--- GIVEN DATA Enclosed Below ---
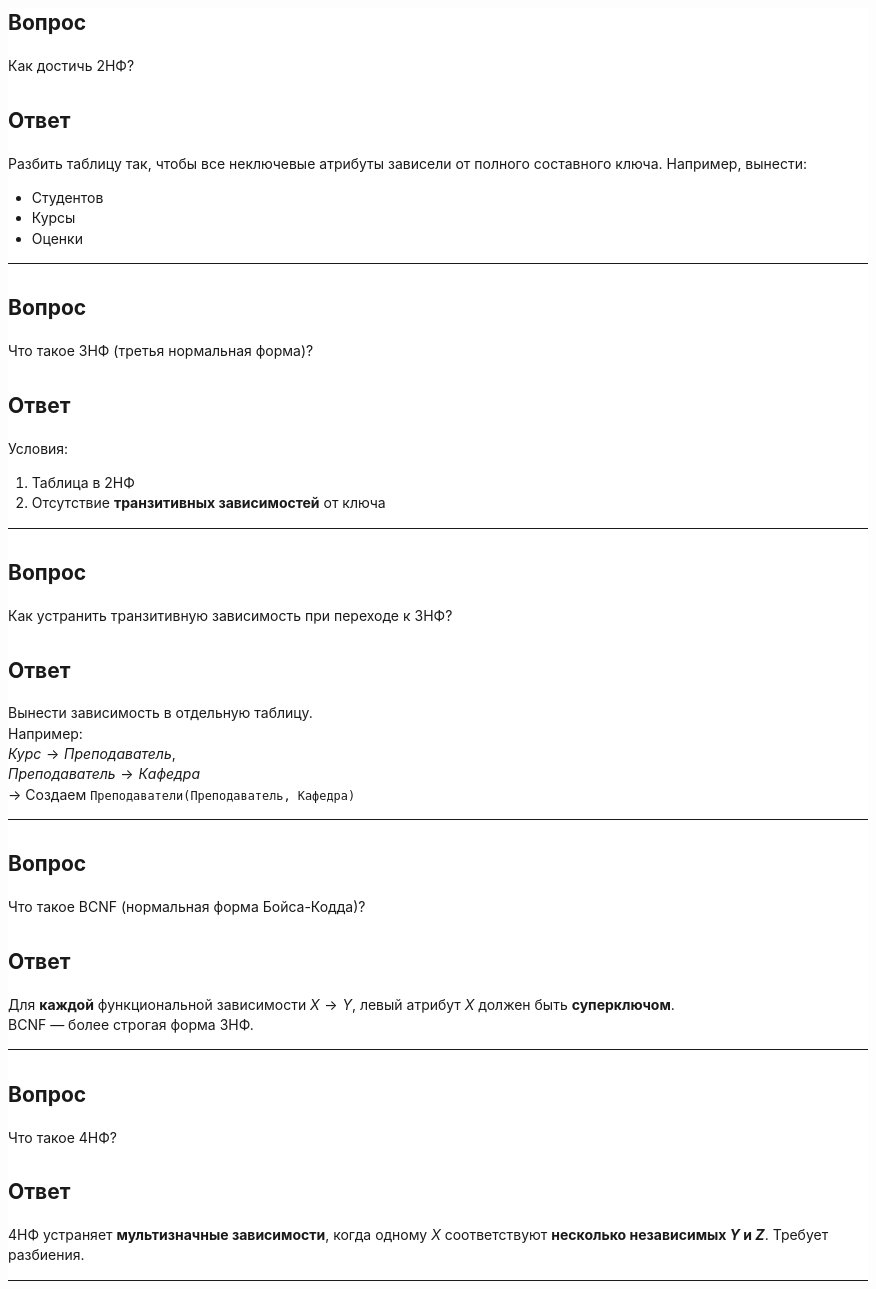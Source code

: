## Вопрос
Как достичь 2НФ?

## Ответ
Разбить таблицу так, чтобы все неключевые атрибуты зависели от полного составного ключа. Например, вынести:
- Студентов
- Курсы
- Оценки

---
## Вопрос
Что такое 3НФ (третья нормальная форма)?

## Ответ
Условия:
1. Таблица в 2НФ  
2. Отсутствие **транзитивных зависимостей** от ключа

---
## Вопрос
Как устранить транзитивную зависимость при переходе к 3НФ?

## Ответ
Вынести зависимость в отдельную таблицу.  
Например:  
$Курс \rightarrow Преподаватель$,  
$Преподаватель \rightarrow Кафедра$  
→ Создаем `Преподаватели(Преподаватель, Кафедра)`

---
## Вопрос
Что такое BCNF (нормальная форма Бойса-Кодда)?

## Ответ
Для **каждой** функциональной зависимости $X \rightarrow Y$, левый атрибут $X$ должен быть **суперключом**.  
BCNF — более строгая форма 3НФ.

---
## Вопрос
Что такое 4НФ?

## Ответ
4НФ устраняет **мультизначные зависимости**, когда одному $X$ соответствуют **несколько независимых $Y$ и $Z$**. Требует разбиения.

---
--- End of Enclosed GIVEN DATA ---
ABOUT THIS TASK. Would you copy every line of the entries that includes the word "Преподаватель"?

SOLUTION FOR THIS PROBLEM.
$Курс \rightarrow Преподаватель$,  
$Преподаватель \rightarrow Кафедра$  
→ Создаем `Преподаватели(Преподаватель, Кафедра)`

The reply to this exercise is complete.